WormBase / wormbase-pipeline

Wormbase Build Pipeline
http://www.wormbase.org
22 stars 13 forks source link

Pseudogene attribute addition:Truncated & Frameshifts #28

Closed Paul-Davis closed 8 years ago

Paul-Davis commented 8 years ago

Proposed by: Michael Background: Brugia contains horizontally transferred genes. As the author spent quite a bit of work to add additional information for pseudogenes, I would like to add them as tags to the Pseudogene class.
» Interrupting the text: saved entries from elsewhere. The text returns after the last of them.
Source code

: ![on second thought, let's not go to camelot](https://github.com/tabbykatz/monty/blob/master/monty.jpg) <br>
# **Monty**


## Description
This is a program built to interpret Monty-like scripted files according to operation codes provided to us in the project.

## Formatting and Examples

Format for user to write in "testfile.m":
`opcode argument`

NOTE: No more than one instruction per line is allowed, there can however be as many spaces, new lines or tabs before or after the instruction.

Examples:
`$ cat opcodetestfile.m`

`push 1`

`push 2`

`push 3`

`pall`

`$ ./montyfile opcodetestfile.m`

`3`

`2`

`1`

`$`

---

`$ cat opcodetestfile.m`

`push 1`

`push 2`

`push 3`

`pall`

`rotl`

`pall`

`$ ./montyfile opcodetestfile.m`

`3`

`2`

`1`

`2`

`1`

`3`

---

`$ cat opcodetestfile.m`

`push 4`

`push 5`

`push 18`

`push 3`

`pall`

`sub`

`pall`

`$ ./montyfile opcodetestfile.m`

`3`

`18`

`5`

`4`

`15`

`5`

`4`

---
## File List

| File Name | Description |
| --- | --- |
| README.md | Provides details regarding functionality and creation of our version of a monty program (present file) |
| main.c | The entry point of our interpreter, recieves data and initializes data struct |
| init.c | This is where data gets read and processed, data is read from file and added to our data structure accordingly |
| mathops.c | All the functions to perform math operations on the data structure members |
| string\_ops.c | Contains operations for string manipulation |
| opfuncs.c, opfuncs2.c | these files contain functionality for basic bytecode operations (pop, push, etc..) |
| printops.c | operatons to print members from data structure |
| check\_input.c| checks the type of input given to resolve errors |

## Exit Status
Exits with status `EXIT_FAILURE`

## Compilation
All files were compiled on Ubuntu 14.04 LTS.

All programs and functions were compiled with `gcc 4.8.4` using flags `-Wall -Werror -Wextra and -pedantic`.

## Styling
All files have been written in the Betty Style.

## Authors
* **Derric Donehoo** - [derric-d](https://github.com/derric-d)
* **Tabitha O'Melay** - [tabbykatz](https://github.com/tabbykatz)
Namely:

?Pseudogene Attributes Transcribed #Evidence
                       Fragment #Evidence
                       SubType UNIQUE processed_pseudogene #Evidence
                                      unprocessed_pseudogene #Evidence
                       Truncated five_prime #Evidence
                                 three_prime #Evidence
                       Frameshifts UNIQUE Int
tuli commented 8 years ago

I support the proposal, but only comment is that for consistency five_prime could be 5_prime or something.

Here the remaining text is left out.